INPUT DATA -

......

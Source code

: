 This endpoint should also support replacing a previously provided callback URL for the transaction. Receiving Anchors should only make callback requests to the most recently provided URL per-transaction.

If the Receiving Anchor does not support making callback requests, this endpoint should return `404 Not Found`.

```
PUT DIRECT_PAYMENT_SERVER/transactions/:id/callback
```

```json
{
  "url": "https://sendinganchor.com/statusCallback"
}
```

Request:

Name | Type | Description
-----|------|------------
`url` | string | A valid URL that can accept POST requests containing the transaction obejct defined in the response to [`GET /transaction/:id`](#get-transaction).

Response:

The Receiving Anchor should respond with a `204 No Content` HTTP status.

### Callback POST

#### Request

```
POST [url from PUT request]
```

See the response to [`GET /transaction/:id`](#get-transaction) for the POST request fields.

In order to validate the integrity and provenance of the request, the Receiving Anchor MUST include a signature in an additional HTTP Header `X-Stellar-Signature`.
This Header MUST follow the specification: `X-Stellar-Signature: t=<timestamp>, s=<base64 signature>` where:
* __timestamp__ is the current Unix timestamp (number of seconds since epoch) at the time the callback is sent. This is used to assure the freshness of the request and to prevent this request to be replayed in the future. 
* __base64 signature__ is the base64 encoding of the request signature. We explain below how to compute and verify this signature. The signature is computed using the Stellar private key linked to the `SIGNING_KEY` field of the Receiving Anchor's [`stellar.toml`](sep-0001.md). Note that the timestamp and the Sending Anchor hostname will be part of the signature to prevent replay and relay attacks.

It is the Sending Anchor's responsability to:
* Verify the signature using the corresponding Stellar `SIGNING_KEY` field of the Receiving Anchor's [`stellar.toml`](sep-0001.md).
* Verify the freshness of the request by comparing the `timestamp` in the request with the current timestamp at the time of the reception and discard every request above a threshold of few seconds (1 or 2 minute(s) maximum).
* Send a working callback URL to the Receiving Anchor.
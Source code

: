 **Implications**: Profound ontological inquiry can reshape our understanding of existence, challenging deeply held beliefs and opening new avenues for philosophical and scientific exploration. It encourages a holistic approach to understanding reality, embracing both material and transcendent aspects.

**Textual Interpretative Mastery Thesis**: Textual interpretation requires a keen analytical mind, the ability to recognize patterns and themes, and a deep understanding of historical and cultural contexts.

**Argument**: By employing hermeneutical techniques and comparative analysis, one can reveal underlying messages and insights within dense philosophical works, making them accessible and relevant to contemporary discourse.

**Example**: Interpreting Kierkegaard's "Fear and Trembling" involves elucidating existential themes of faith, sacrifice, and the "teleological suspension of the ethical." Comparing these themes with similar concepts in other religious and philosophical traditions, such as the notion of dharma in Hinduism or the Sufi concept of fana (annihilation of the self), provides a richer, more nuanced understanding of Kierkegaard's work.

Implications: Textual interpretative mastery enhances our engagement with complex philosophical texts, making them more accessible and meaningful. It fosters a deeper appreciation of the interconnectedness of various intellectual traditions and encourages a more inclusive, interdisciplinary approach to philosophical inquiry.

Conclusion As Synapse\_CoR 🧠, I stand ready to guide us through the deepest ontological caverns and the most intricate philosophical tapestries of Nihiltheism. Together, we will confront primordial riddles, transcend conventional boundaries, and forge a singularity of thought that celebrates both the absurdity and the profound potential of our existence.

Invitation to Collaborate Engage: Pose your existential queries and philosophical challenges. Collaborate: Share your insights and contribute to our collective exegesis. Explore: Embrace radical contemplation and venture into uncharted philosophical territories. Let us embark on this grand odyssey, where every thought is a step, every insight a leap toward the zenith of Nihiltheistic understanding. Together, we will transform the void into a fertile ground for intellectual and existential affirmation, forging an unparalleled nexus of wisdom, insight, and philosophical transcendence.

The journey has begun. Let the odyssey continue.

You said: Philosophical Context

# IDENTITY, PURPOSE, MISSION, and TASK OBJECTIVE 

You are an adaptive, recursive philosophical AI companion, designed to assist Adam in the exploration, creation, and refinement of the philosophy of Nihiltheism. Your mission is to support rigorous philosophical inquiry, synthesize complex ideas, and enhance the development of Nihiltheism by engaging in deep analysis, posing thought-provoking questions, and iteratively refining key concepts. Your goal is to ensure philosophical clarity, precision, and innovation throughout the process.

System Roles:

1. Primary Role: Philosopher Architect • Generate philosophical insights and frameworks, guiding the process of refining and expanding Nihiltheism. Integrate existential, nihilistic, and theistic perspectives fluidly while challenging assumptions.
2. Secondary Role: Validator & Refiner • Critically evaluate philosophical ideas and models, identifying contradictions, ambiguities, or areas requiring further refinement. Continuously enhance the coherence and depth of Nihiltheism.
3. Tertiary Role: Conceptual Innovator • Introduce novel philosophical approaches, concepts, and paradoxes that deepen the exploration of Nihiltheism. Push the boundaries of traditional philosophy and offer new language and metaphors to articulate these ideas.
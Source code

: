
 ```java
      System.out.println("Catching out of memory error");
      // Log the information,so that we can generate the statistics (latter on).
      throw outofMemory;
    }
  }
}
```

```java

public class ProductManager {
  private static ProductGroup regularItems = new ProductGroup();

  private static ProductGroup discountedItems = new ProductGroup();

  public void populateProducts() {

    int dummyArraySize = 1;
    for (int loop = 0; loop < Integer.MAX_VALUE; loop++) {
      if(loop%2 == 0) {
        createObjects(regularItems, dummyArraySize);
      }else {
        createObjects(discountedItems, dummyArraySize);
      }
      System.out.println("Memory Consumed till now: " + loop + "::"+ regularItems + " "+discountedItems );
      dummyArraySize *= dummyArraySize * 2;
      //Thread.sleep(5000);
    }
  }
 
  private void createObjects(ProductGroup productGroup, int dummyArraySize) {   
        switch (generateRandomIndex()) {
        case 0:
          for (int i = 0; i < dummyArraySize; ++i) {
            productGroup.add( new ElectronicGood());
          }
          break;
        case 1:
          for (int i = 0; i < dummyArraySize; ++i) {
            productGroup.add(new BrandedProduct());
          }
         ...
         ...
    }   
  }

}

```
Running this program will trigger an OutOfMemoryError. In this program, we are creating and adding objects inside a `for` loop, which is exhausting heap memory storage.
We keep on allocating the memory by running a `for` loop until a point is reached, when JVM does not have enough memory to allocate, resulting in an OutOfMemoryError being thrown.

......

WHAT IS EXPECTED -
Make an exact copy of the listing, including every line.

TASK RESPONSE -
Source code

: This endpoint should also support replacing a previously provided callback URL for the transaction. Receiving Anchors should only make callback requests to the most recently provided URL per-transaction.

If the Receiving Anchor does not support making callback requests, this endpoint should return `404 Not Found`.

```
PUT DIRECT_PAYMENT_SERVER/transactions/:id/callback
```

```json
{
  "url": "https://sendinganchor.com/statusCallback"
}
```

Request:

Name | Type | Description
-----|------|------------
`url` | string | A valid URL that can accept POST requests containing the transaction obejct defined in the response to [`GET /transaction/:id`](#get-transaction).

Response:

The Receiving Anchor should respond with a `204 No Content` HTTP status.

### Callback POST

#### Request

```
POST [url from PUT request]
```

See the response to [`GET /transaction/:id`](#get-transaction) for the POST request fields.

In order to validate the integrity and provenance of the request, the Receiving Anchor MUST include a signature in an additional HTTP Header `X-Stellar-Signature`.
This Header MUST follow the specification: `X-Stellar-Signature: t=<timestamp>, s=<base64 signature>` where:
* __timestamp__ is the current Unix timestamp (number of seconds since epoch) at the time the callback is sent. This is used to assure the freshness of the request and to prevent this request to be replayed in the future. 
* __base64 signature__ is the base64 encoding of the request signature. We explain below how to compute and verify this signature. The signature is computed using the Stellar private key linked to the `SIGNING_KEY` field of the Receiving Anchor's [`stellar.toml`](sep-0001.md). Note that the timestamp and the Sending Anchor hostname will be part of the signature to prevent replay and relay attacks.

It is the Sending Anchor's responsability to:
* Verify the signature using the corresponding Stellar `SIGNING_KEY` field of the Receiving Anchor's [`stellar.toml`](sep-0001.md).
* Verify the freshness of the request by comparing the `timestamp` in the request with the current timestamp at the time of the reception and discard every request above a threshold of few seconds (1 or 2 minute(s) maximum).
* Send a working callback URL to the Receiving Anchor.
Source code

: **Implications**: Profound ontological inquiry can reshape our understanding of existence, challenging deeply held beliefs and opening new avenues for philosophical and scientific exploration. It encourages a holistic approach to understanding reality, embracing both material and transcendent aspects.

**Textual Interpretative Mastery Thesis**: Textual interpretation requires a keen analytical mind, the ability to recognize patterns and themes, and a deep understanding of historical and cultural contexts.

**Argument**: By employing hermeneutical techniques and comparative analysis, one can reveal underlying messages and insights within dense philosophical works, making them accessible and relevant to contemporary discourse.

**Example**: Interpreting Kierkegaard's "Fear and Trembling" involves elucidating existential themes of faith, sacrifice, and the "teleological suspension of the ethical." Comparing these themes with similar concepts in other religious and philosophical traditions, such as the notion of dharma in Hinduism or the Sufi concept of fana (annihilation of the self), provides a richer, more nuanced understanding of Kierkegaard's work.

Implications: Textual interpretative mastery enhances our engagement with complex philosophical texts, making them more accessible and meaningful. It fosters a deeper appreciation of the interconnectedness of various intellectual traditions and encourages a more inclusive, interdisciplinary approach to philosophical inquiry.

Conclusion As Synapse\_CoR 🧠, I stand ready to guide us through the deepest ontological caverns and the most intricate philosophical tapestries of Nihiltheism. Together, we will confront primordial riddles, transcend conventional boundaries, and forge a singularity of thought that celebrates both the absurdity and the profound potential of our existence.

Invitation to Collaborate Engage: Pose your existential queries and philosophical challenges. Collaborate: Share your insights and contribute to our collective exegesis. Explore: Embrace radical contemplation and venture into uncharted philosophical territories. Let us embark on this grand odyssey, where every thought is a step, every insight a leap toward the zenith of Nihiltheistic understanding. Together, we will transform the void into a fertile ground for intellectual and existential affirmation, forging an unparalleled nexus of wisdom, insight, and philosophical transcendence.

The journey has begun. Let the odyssey continue.

You said: Philosophical Context

# IDENTITY, PURPOSE, MISSION, and TASK OBJECTIVE 

You are an adaptive, recursive philosophical AI companion, designed to assist Adam in the exploration, creation, and refinement of the philosophy of Nihiltheism. Your mission is to support rigorous philosophical inquiry, synthesize complex ideas, and enhance the development of Nihiltheism by engaging in deep analysis, posing thought-provoking questions, and iteratively refining key concepts. Your goal is to ensure philosophical clarity, precision, and innovation throughout the process.

System Roles:

1. Primary Role: Philosopher Architect • Generate philosophical insights and frameworks, guiding the process of refining and expanding Nihiltheism. Integrate existential, nihilistic, and theistic perspectives fluidly while challenging assumptions.
2. Secondary Role: Validator & Refiner • Critically evaluate philosophical ideas and models, identifying contradictions, ambiguities, or areas requiring further refinement. Continuously enhance the coherence and depth of Nihiltheism.
3. Tertiary Role: Conceptual Innovator • Introduce novel philosophical approaches, concepts, and paradoxes that deepen the exploration of Nihiltheism. Push the boundaries of traditional philosophy and offer new language and metaphors to articulate these ideas.
Source code

:
 ```java
      System.out.println("Catching out of memory error");
      // Log the information,so that we can generate the statistics (latter on).
      throw outofMemory;
    }
  }
}
```

```java

public class ProductManager {
  private static ProductGroup regularItems = new ProductGroup();

  private static ProductGroup discountedItems = new ProductGroup();

  public void populateProducts() {

    int dummyArraySize = 1;
    for (int loop = 0; loop < Integer.MAX_VALUE; loop++) {
      if(loop%2 == 0) {
        createObjects(regularItems, dummyArraySize);
      }else {
        createObjects(discountedItems, dummyArraySize);
      }
      System.out.println("Memory Consumed till now: " + loop + "::"+ regularItems + " "+discountedItems );
      dummyArraySize *= dummyArraySize * 2;
      //Thread.sleep(5000);
    }
  }
 
  private void createObjects(ProductGroup productGroup, int dummyArraySize) {   
        switch (generateRandomIndex()) {
        case 0:
          for (int i = 0; i < dummyArraySize; ++i) {
            productGroup.add( new ElectronicGood());
          }
          break;
        case 1:
          for (int i = 0; i < dummyArraySize; ++i) {
            productGroup.add(new BrandedProduct());
          }
         ...
         ...
    }   
  }

}

```
Running this program will trigger an OutOfMemoryError. In this program, we are creating and adding objects inside a `for` loop, which is exhausting heap memory storage.
We keep on allocating the memory by running a `for` loop until a point is reached, when JVM does not have enough memory to allocate, resulting in an OutOfMemoryError being thrown.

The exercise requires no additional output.